Each entry needs to be reproduced verbatim.

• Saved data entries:
■ ■ ■ ■ ■ ■ ■
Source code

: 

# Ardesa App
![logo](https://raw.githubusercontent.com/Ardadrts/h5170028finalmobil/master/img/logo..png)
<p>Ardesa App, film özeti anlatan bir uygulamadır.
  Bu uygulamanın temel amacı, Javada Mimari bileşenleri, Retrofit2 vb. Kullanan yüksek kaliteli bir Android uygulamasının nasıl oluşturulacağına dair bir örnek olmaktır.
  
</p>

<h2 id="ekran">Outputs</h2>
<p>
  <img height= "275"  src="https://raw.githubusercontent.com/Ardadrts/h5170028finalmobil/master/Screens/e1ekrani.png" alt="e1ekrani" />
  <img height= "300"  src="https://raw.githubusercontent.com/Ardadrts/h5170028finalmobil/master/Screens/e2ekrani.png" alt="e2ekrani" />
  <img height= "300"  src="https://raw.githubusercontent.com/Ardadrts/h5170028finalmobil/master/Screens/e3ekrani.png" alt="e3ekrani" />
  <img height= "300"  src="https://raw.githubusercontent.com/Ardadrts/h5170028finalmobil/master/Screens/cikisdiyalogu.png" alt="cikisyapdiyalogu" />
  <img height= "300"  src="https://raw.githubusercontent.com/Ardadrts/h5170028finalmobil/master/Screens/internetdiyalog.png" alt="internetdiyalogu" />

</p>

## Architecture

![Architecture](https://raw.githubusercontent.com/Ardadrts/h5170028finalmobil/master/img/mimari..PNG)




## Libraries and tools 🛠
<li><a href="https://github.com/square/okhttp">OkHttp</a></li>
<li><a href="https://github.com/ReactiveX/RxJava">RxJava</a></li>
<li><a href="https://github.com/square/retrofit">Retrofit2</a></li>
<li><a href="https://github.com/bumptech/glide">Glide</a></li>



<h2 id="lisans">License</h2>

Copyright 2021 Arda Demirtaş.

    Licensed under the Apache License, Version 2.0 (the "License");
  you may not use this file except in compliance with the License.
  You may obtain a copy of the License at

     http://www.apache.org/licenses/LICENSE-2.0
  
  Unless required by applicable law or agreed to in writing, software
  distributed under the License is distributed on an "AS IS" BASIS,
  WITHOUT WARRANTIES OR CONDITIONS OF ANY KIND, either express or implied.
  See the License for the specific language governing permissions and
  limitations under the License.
■ ■ ■ ■ ■ ■ ■
• The completed task:
Source code

: 

# Ardesa App
![logo](https://raw.githubusercontent.com/Ardadrts/h5170028finalmobil/master/img/logo..png)
<p>Ardesa App, film özeti anlatan bir uygulamadır.
  Bu uygulamanın temel amacı, Javada Mimari bileşenleri, Retrofit2 vb. Kullanan yüksek kaliteli bir Android uygulamasının nasıl oluşturulacağına dair bir örnek olmaktır.
  
</p>

<h2 id="ekran">Outputs</h2>
<p>
  <img height= "275"  src="https://raw.githubusercontent.com/Ardadrts/h5170028finalmobil/master/Screens/e1ekrani.png" alt="e1ekrani" />
  <img height= "300"  src="https://raw.githubusercontent.com/Ardadrts/h5170028finalmobil/master/Screens/e2ekrani.png" alt="e2ekrani" />
  <img height= "300"  src="https://raw.githubusercontent.com/Ardadrts/h5170028finalmobil/master/Screens/e3ekrani.png" alt="e3ekrani" />
  <img height= "300"  src="https://raw.githubusercontent.com/Ardadrts/h5170028finalmobil/master/Screens/cikisdiyalogu.png" alt="cikisyapdiyalogu" />
  <img height= "300"  src="https://raw.githubusercontent.com/Ardadrts/h5170028finalmobil/master/Screens/internetdiyalog.png" alt="internetdiyalogu" />

</p>

## Architecture

![Architecture](https://raw.githubusercontent.com/Ardadrts/h5170028finalmobil/master/img/mimari..PNG)




## Libraries and tools 🛠
<li><a href="https://github.com/square/okhttp">OkHttp</a></li>
<li><a href="https://github.com/ReactiveX/RxJava">RxJava</a></li>
<li><a href="https://github.com/square/retrofit">Retrofit2</a></li>
<li><a href="https://github.com/bumptech/glide">Glide</a></li>



<h2 id="lisans">License</h2>

Copyright 2021 Arda Demirtaş.

    Licensed under the Apache License, Version 2.0 (the "License");
  you may not use this file except in compliance with the License.
  You may obtain a copy of the License at

     http://www.apache.org/licenses/LICENSE-2.0
  
  Unless required by applicable law or agreed to in writing, software
  distributed under the License is distributed on an "AS IS" BASIS,
  WITHOUT WARRANTIES OR CONDITIONS OF ANY KIND, either express or implied.
  See the License for the specific language governing permissions and
  limitations under the License.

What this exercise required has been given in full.